Asked if she is looking forward to being prime minister, Ms Truss said: “I am not taking anything for granted. There is still a long way to go in this leadership election.”

But she later lashed out at “the media” for having “misinterpreted” her £8.8 billion policy pledge to cut the public sector wage bill by paying workers in cheaper areas of the country less than in more expensive parts.

In the first turbulence for her campaign, Ms Truss was forced to abandon the proposal after furious Tory colleagues warned it would lead to a “levelling down” of the nation.

Under questioning during a leadership hustings of Tory members in Cardiff, Ms Truss insisted the plan was never intended to apply to doctors, nurses and teachers.

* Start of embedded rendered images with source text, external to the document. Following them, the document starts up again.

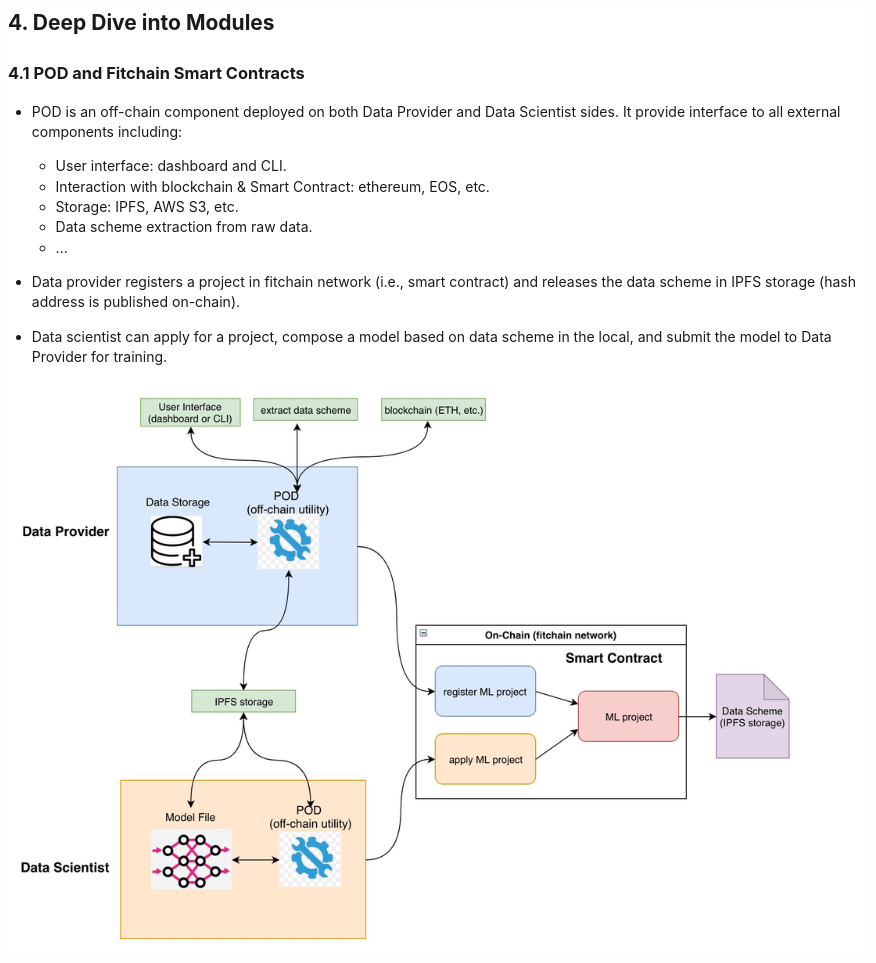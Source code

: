 ## 4. Deep Dive into Modules

### 4.1 POD and Fitchain Smart Contracts

* POD is an off-chain component deployed on both Data Provider and Data Scientist sides. It provide interface to all external components including:

	* User interface: dashboard and CLI.
	* Interaction with blockchain & Smart Contract: ethereum, EOS, etc.
	* Storage: IPFS, AWS S3, etc.
	* Data scheme extraction from raw data.
	* ...

* Data provider registers a project in fitchain network (i.e., smart contract) and releases the data scheme in IPFS storage (hash address is published on-chain).

* Data scientist can apply for a project, compose a model based on data scheme in the local, and submit the model to Data Provider for training.

<img src="img/fitchain_pod.jpg" width=800 />
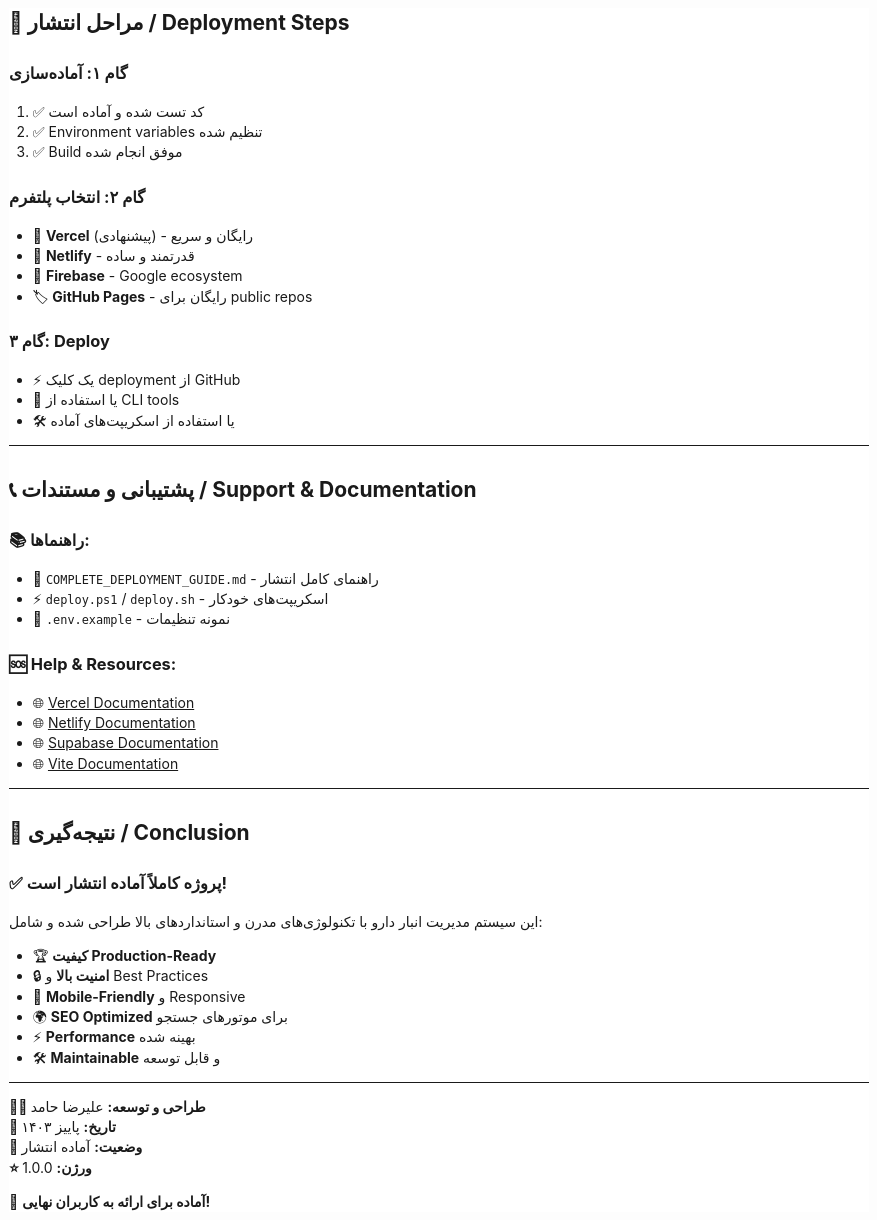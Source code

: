 
## 🚀 مراحل انتشار / Deployment Steps

### **گام ۱: آماده‌سازی**
1. ✅ کد تست شده و آماده است
2. ✅ Environment variables تنظیم شده
3. ✅ Build موفق انجام شده

### **گام ۲: انتخاب پلتفرم**
- 🥇 **Vercel** (پیشنهادی) - رایگان و سریع
- 🥈 **Netlify** - قدرتمند و ساده
- 🥉 **Firebase** - Google ecosystem
- 🏷️ **GitHub Pages** - رایگان برای public repos

### **گام ۳: Deploy**
- ⚡ یک کلیک deployment از GitHub
- 🔧 یا استفاده از CLI tools
- 🛠️ یا استفاده از اسکریپت‌های آماده

---

## 📞 پشتیبانی و مستندات / Support & Documentation

### **📚 راهنماها:**
- 📖 `COMPLETE_DEPLOYMENT_GUIDE.md` - راهنمای کامل انتشار
- ⚡ `deploy.ps1` / `deploy.sh` - اسکریپت‌های خودکار
- 🔧 `.env.example` - نمونه تنظیمات

### **🆘 Help & Resources:**
- 🌐 [Vercel Documentation](https://vercel.com/docs)
- 🌐 [Netlify Documentation](https://docs.netlify.com)
- 🌐 [Supabase Documentation](https://supabase.com/docs)
- 🌐 [Vite Documentation](https://vitejs.dev)

---

## 🎊 نتیجه‌گیری / Conclusion

### ✅ **پروژه کاملاً آماده انتشار است!**

این سیستم مدیریت انبار دارو با تکنولوژی‌های مدرن و استانداردهای بالا طراحی شده و شامل:

- 🏆 **کیفیت Production-Ready**
- 🔒 **امنیت بالا** و Best Practices
- 📱 **Mobile-Friendly** و Responsive
- 🌍 **SEO Optimized** برای موتورهای جستجو
- ⚡ **Performance** بهینه شده
- 🛠️ **Maintainable** و قابل توسعه

---

**👨‍💻 طراحی و توسعه:** علیرضا حامد  
**📅 تاریخ:** پاییز ۱۴۰۳  
**🚀 وضعیت:** آماده انتشار  
**⭐ ورژن:** 1.0.0  

🎯 **آماده برای ارائه به کاربران نهایی!**
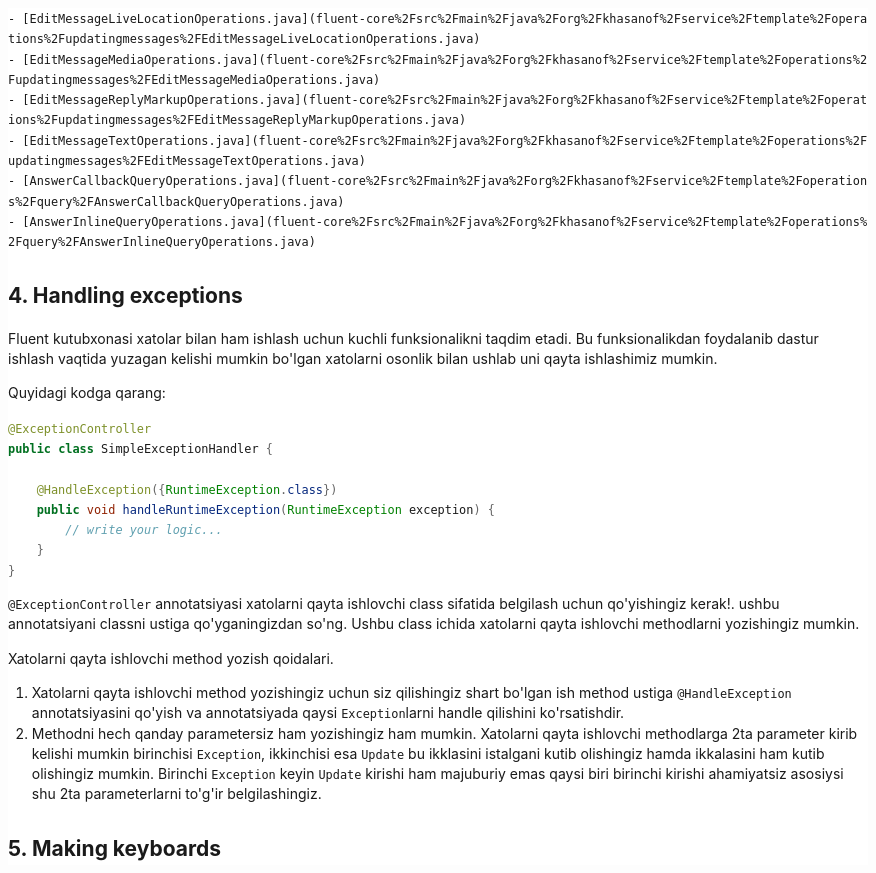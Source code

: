     - [EditMessageLiveLocationOperations.java](fluent-core%2Fsrc%2Fmain%2Fjava%2Forg%2Fkhasanof%2Fservice%2Ftemplate%2Foperations%2Fupdatingmessages%2FEditMessageLiveLocationOperations.java)
    - [EditMessageMediaOperations.java](fluent-core%2Fsrc%2Fmain%2Fjava%2Forg%2Fkhasanof%2Fservice%2Ftemplate%2Foperations%2Fupdatingmessages%2FEditMessageMediaOperations.java)
    - [EditMessageReplyMarkupOperations.java](fluent-core%2Fsrc%2Fmain%2Fjava%2Forg%2Fkhasanof%2Fservice%2Ftemplate%2Foperations%2Fupdatingmessages%2FEditMessageReplyMarkupOperations.java)
    - [EditMessageTextOperations.java](fluent-core%2Fsrc%2Fmain%2Fjava%2Forg%2Fkhasanof%2Fservice%2Ftemplate%2Foperations%2Fupdatingmessages%2FEditMessageTextOperations.java)
    - [AnswerCallbackQueryOperations.java](fluent-core%2Fsrc%2Fmain%2Fjava%2Forg%2Fkhasanof%2Fservice%2Ftemplate%2Foperations%2Fquery%2FAnswerCallbackQueryOperations.java)
    - [AnswerInlineQueryOperations.java](fluent-core%2Fsrc%2Fmain%2Fjava%2Forg%2Fkhasanof%2Fservice%2Ftemplate%2Foperations%2Fquery%2FAnswerInlineQueryOperations.java)

## 4. Handling exceptions

Fluent kutubxonasi xatolar bilan ham ishlash uchun kuchli funksionalikni taqdim etadi. Bu funksionalikdan foydalanib dastur
ishlash vaqtida yuzagan kelishi mumkin bo'lgan xatolarni osonlik bilan ushlab uni qayta ishlashimiz mumkin.

Quyidagi kodga qarang:
```java
@ExceptionController
public class SimpleExceptionHandler {

    @HandleException({RuntimeException.class})
    public void handleRuntimeException(RuntimeException exception) {
        // write your logic...
    }
}
```

`@ExceptionController` annotatsiyasi xatolarni qayta ishlovchi class sifatida belgilash uchun qo'yishingiz kerak!.
ushbu annotatsiyani classni ustiga qo'yganingizdan so'ng. Ushbu class ichida xatolarni qayta ishlovchi methodlarni
yozishingiz mumkin.

Xatolarni qayta ishlovchi method yozish qoidalari.

1. Xatolarni qayta ishlovchi method yozishingiz uchun siz qilishingiz shart bo'lgan ish method ustiga `@HandleException`
   annotatsiyasini qo'yish va annotatsiyada qaysi `Exception`larni handle qilishini ko'rsatishdir.
2. Methodni hech qanday parametersiz ham yozishingiz ham mumkin. Xatolarni qayta ishlovchi methodlarga 2ta parameter kirib
   kelishi mumkin birinchisi `Exception`, ikkinchisi esa `Update` bu ikklasini istalgani kutib olishingiz hamda ikkalasini ham
   kutib olishingiz mumkin. Birinchi `Exception` keyin `Update` kirishi ham majuburiy emas qaysi biri birinchi kirishi ahamiyatsiz asosiysi
   shu 2ta parameterlarni to'g'ir belgilashingiz.

## 5. Making keyboards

Asked who had got the policy wrong, she said: “The media.”

But she refused to set out why the policy was being abandoned entirely if the problem was merely one of presentation.

The information put out by her campaign said the potential £8.8 billion saving from the policy depended on it being “adopted for all public sector workers in the long term”.

Mr Sunak welcomed her U-turn, saying it would have meant “almost half a million workers in Wales getting a pay cut”.

Meanwhile, renewed her attacks on Scottish First Minister Nicola Sturgeon after saying she would ignore the “attention seeker”.

The Foreign Secretary went on to criticise Ms Sturgeon’s Welsh counterpart Mark Drakeford as a “low-energy version of Jeremy Corbyn”, the former Labour leader, and his “plastic patriot” successor Sir Keir Starmer.

Ms Truss lamented “some unfortunate occurrences” during the Tory leadership race when questioned about some of the bitter blue-on-blue attacks as she said she would want fewer debates in the future.

“I wouldn’t necessarily have so many debates again, I think it’s better if we’re talking to each other within the Conservative Party rather than airing our dirty linen in public,” she said.

POLITICS Tories
(PA Graphics)

The first postal votes in the contest were due to be submitted this week, but the party delayed sending ballots out after advice from cyber security experts.

The party has made changes to its process on the advice of the National Cyber Security Centre (NCSC), part of GCHQ, after warnings that hackers could change members’ votes.

The ballots had been due to be sent out from Monday but could now arrive as late as Thursday August 11.

A Conservative spokesman said: “We have consulted with the NCSC throughout this process and have decided to enhance security around the ballot process.

“Eligible members will start receiving ballot packs this week.”

An NCSC spokesman said: “Defending UK democratic and electoral processes is a priority for the NCSC and we work closely with all parliamentary political parties, local authorities and MPs to provide cyber security guidance and support.

“As you would expect from the UK’s national cyber security authority, we provided advice to the Conservative Party on security considerations for online leadership voting.”

The party has been forced to abandon plans to let members change which candidate they are backing in the election process, the Telegraph reported.